What to do:
Identify each line in the records below that contains the word "Maximum", and copy it.

=-=-=

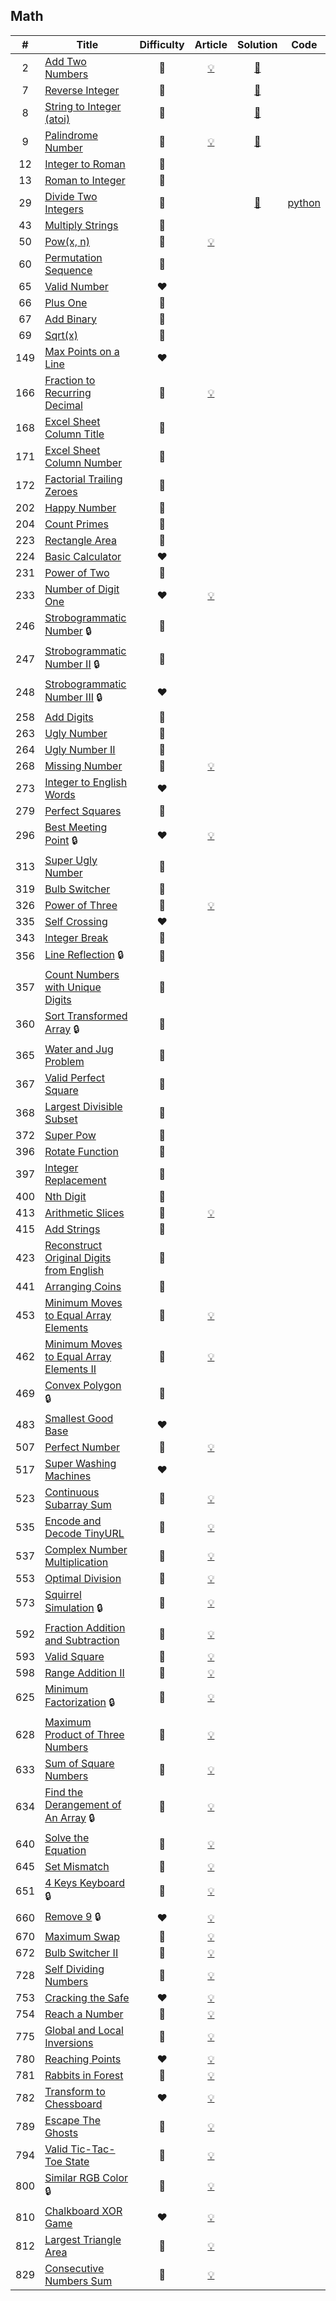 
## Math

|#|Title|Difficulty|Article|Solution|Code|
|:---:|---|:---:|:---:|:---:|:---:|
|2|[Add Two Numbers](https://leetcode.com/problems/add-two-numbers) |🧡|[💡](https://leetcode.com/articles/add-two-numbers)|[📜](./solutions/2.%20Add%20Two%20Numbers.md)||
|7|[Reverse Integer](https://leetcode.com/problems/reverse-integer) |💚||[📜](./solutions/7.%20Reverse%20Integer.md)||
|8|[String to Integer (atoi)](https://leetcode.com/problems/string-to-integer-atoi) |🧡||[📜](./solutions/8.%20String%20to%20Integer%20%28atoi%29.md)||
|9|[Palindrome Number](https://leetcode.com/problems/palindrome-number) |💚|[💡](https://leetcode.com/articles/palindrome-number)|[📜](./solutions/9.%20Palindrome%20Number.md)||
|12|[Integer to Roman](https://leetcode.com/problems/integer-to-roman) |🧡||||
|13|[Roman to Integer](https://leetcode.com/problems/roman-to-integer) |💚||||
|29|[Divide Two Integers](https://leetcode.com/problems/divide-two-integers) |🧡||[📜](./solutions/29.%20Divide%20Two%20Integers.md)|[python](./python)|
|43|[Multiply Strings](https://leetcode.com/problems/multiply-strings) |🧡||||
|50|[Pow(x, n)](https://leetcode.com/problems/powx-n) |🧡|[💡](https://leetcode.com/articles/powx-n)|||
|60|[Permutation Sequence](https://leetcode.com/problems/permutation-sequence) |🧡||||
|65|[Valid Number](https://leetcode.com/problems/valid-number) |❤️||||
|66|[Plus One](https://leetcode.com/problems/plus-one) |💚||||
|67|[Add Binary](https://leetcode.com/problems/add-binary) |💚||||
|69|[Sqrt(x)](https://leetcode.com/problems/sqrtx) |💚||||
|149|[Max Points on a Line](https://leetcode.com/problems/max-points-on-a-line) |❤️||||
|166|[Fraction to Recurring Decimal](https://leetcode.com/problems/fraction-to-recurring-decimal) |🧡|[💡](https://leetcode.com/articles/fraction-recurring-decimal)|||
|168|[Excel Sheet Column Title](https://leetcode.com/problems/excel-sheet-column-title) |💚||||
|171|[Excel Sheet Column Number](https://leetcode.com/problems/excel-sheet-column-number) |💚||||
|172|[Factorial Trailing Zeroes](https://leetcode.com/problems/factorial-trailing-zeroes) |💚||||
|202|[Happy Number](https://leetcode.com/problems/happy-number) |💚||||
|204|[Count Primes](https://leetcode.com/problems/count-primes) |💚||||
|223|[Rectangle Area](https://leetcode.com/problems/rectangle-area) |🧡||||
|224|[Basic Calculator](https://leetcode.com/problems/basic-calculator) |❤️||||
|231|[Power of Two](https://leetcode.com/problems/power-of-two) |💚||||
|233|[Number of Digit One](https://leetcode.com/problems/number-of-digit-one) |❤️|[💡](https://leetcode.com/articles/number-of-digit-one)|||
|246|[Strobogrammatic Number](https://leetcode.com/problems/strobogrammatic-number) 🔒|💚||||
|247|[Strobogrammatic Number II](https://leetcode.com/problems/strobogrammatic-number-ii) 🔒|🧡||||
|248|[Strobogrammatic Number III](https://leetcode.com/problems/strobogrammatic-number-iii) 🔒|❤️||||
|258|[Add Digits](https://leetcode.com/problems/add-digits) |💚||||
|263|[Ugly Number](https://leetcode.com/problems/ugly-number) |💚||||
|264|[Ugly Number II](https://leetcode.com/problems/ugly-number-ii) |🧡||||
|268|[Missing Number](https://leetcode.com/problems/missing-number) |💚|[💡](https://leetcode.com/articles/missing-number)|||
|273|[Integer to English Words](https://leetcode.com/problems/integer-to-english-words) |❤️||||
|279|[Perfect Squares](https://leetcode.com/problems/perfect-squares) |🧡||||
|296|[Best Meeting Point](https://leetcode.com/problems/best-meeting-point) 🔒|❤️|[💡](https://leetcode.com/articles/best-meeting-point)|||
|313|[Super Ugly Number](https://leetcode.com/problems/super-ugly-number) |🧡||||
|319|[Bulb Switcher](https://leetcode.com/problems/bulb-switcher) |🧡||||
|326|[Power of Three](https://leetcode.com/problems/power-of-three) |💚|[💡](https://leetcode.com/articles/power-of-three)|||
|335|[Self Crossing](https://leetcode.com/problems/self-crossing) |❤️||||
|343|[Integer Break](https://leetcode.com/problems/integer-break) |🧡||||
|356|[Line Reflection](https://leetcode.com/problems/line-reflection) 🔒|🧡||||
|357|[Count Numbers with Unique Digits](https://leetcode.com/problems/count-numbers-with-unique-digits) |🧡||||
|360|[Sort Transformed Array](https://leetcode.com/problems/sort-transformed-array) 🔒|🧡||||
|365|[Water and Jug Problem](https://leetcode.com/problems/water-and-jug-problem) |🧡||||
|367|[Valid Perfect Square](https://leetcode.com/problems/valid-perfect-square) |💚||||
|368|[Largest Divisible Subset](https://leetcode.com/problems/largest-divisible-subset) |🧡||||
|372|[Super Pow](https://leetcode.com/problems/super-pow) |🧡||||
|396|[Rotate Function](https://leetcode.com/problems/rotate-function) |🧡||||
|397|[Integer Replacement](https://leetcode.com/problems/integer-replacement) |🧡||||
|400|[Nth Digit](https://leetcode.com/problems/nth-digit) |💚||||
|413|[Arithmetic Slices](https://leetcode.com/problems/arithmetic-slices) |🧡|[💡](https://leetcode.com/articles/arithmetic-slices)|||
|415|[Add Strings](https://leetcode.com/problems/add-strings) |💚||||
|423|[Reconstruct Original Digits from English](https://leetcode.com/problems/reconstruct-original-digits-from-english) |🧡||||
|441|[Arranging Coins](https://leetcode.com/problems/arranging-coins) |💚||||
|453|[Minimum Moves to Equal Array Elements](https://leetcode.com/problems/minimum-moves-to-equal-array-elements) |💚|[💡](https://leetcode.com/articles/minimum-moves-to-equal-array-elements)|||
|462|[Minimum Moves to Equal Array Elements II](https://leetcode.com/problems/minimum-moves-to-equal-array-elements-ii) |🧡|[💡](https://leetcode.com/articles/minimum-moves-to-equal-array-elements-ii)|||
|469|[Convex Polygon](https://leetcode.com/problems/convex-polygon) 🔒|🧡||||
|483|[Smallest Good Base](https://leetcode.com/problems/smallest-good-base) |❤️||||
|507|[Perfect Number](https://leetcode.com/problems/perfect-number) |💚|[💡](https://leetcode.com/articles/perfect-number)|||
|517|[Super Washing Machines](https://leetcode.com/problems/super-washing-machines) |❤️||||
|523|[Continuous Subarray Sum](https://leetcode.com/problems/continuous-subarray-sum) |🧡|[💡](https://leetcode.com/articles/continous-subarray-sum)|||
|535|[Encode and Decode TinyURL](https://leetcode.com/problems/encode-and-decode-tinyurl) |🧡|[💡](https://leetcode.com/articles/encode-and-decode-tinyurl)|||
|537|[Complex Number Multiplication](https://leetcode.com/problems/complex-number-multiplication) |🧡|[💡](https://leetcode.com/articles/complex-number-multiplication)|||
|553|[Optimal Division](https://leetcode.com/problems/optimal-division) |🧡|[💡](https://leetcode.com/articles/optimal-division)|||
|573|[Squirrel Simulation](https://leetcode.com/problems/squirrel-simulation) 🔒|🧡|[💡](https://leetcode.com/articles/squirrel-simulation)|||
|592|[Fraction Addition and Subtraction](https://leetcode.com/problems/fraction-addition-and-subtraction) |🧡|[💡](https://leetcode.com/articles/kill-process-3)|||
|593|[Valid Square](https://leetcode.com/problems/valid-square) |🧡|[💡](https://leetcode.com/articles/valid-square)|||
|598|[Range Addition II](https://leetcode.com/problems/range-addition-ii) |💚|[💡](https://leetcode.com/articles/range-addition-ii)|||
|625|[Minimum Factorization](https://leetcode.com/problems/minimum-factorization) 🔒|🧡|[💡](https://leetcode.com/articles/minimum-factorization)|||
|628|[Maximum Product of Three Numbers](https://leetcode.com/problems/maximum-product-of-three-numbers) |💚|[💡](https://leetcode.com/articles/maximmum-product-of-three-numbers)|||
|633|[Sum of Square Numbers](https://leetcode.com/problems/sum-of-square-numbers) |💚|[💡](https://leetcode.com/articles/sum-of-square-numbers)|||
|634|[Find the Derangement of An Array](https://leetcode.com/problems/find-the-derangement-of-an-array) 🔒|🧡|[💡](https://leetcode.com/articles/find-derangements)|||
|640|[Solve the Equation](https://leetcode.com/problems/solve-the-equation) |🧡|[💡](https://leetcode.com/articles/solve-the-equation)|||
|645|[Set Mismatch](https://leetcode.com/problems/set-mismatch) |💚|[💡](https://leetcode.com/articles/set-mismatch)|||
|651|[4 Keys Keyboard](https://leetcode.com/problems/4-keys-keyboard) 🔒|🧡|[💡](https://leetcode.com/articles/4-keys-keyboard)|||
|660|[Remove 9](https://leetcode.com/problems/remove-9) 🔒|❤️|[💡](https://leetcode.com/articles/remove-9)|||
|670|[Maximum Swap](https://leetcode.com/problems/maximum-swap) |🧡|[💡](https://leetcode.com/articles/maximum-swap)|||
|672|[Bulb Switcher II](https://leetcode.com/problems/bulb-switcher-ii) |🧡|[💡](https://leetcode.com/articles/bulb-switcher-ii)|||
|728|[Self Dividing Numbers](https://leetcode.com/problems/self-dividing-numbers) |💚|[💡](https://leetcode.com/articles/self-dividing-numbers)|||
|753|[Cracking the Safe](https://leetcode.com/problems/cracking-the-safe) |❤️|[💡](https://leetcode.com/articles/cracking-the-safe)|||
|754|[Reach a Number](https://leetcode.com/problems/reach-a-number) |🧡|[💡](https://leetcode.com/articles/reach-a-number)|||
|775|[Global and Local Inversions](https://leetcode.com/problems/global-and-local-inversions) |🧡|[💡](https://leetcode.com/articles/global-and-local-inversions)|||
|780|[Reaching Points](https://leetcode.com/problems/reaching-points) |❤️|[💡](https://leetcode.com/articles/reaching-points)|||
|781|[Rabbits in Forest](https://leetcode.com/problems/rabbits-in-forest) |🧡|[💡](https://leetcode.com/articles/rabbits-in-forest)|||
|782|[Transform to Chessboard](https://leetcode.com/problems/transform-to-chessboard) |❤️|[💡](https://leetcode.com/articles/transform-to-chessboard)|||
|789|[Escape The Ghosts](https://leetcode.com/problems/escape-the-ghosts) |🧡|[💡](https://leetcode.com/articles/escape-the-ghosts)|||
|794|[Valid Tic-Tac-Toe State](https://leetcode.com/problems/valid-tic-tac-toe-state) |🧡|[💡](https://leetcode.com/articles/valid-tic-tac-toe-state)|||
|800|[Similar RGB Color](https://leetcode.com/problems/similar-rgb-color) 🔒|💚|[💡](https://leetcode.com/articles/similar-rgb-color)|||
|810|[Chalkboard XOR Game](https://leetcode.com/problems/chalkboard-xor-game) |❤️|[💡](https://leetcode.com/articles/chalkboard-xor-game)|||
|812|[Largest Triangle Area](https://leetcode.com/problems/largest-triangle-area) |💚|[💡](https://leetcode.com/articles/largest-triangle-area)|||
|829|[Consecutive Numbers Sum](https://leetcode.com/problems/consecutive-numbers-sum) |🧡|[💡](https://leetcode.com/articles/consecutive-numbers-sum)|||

=-=-=

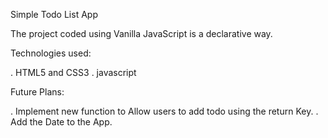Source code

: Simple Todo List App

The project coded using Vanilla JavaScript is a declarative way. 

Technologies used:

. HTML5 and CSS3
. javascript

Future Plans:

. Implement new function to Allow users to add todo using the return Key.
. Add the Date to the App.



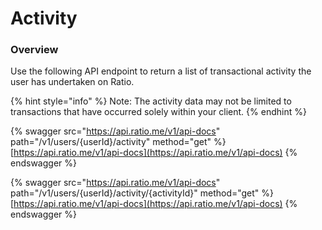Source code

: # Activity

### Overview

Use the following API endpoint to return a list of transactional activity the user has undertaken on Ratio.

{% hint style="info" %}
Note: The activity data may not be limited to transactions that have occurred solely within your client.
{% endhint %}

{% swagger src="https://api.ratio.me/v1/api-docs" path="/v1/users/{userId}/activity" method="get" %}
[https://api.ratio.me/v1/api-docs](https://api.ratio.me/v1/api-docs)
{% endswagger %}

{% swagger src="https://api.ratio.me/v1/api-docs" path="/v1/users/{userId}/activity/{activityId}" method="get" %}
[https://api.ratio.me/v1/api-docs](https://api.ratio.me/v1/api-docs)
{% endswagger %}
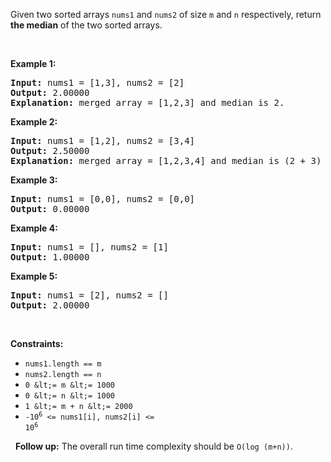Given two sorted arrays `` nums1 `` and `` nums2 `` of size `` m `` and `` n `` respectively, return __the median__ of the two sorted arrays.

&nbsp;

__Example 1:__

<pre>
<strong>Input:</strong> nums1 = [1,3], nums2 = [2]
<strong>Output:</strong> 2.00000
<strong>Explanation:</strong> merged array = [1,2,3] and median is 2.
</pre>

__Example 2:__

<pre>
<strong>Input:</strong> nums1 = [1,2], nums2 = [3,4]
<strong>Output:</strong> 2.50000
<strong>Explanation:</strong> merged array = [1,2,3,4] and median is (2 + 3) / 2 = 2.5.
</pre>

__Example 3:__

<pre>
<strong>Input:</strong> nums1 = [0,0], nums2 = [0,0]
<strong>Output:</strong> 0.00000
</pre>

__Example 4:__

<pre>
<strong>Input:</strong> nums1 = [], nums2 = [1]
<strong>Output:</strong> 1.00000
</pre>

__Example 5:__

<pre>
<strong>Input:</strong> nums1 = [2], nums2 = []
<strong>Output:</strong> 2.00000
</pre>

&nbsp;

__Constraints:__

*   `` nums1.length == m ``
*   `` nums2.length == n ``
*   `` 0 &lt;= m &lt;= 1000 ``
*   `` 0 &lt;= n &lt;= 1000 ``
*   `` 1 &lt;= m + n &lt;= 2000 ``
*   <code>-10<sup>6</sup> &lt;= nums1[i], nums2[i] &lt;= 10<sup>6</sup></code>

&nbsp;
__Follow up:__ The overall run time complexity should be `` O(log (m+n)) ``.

=-=-=

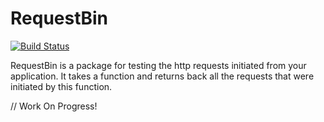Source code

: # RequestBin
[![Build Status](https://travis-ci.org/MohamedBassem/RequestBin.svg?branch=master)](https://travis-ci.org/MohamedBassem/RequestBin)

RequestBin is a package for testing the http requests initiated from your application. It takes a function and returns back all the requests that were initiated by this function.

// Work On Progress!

=-=-=

Output below:
|628|[Maximum Product of Three Numbers](https://leetcode.com/problems/maximum-product-of-three-numbers) |💚|[💡](https://leetcode.com/articles/maximmum-product-of-three-numbers)|||
|670|[Maximum Swap](https://leetcode.com/problems/maximum-swap) |🧡|[💡](https://leetcode.com/articles/maximum-swap)|||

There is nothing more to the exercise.